→ **WHAT THE EXERCISE ASKS**:
Could you restate, word for word, the line that has "- **Accept**: application/json" and all lines following it through the end of the entries below?

→ **THE INPUT**:
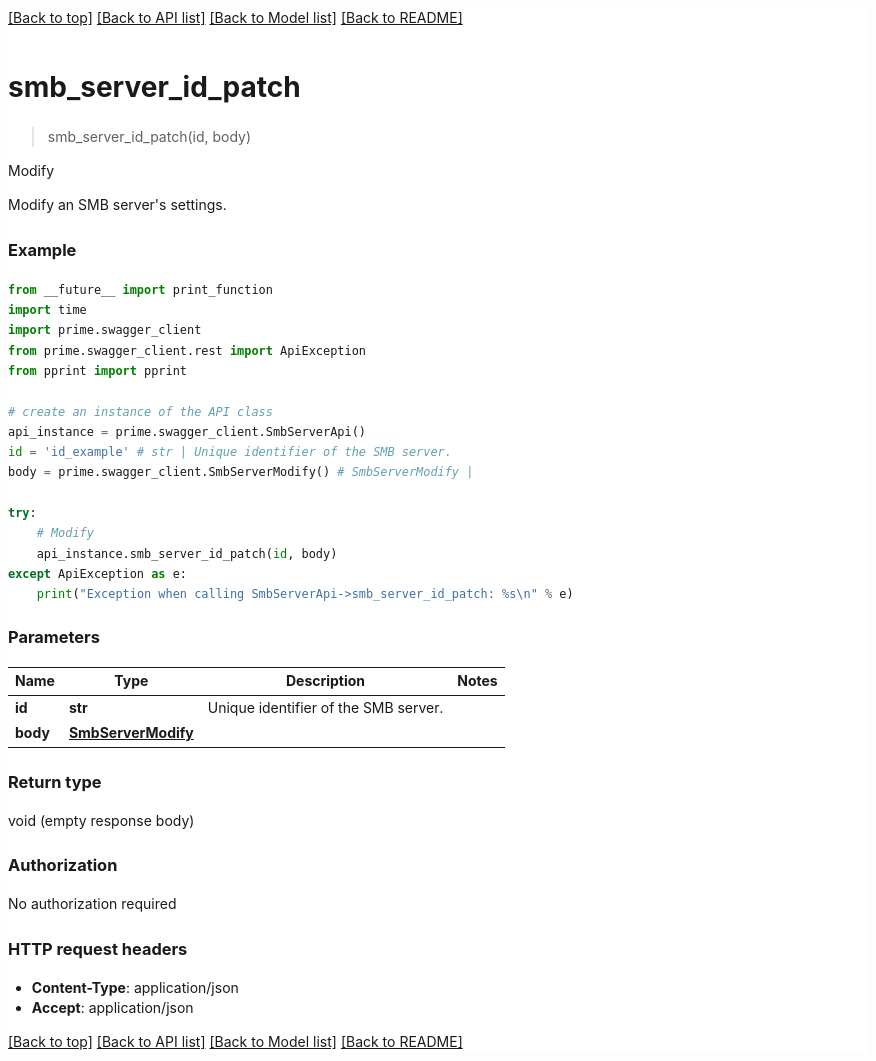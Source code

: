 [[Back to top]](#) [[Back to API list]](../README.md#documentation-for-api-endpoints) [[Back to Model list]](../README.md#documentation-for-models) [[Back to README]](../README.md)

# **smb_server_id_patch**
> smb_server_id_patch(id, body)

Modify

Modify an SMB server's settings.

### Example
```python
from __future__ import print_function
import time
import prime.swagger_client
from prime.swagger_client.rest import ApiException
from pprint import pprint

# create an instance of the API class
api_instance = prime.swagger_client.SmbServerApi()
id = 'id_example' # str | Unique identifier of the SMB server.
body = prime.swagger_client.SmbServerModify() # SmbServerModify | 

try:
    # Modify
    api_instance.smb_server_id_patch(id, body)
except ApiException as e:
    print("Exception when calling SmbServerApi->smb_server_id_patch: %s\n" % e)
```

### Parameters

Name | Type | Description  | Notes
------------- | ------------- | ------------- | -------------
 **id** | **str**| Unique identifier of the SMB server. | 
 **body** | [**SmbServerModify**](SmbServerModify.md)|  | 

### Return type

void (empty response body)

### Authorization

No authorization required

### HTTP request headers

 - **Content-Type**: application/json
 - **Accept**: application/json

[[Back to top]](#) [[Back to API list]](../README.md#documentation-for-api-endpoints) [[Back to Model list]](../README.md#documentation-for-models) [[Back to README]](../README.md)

→ **RESPONSE TO THIS TASK**:
 - **Accept**: application/json

[[Back to top]](#) [[Back to API list]](../README.md#documentation-for-api-endpoints) [[Back to Model list]](../README.md#documentation-for-models) [[Back to README]](../README.md)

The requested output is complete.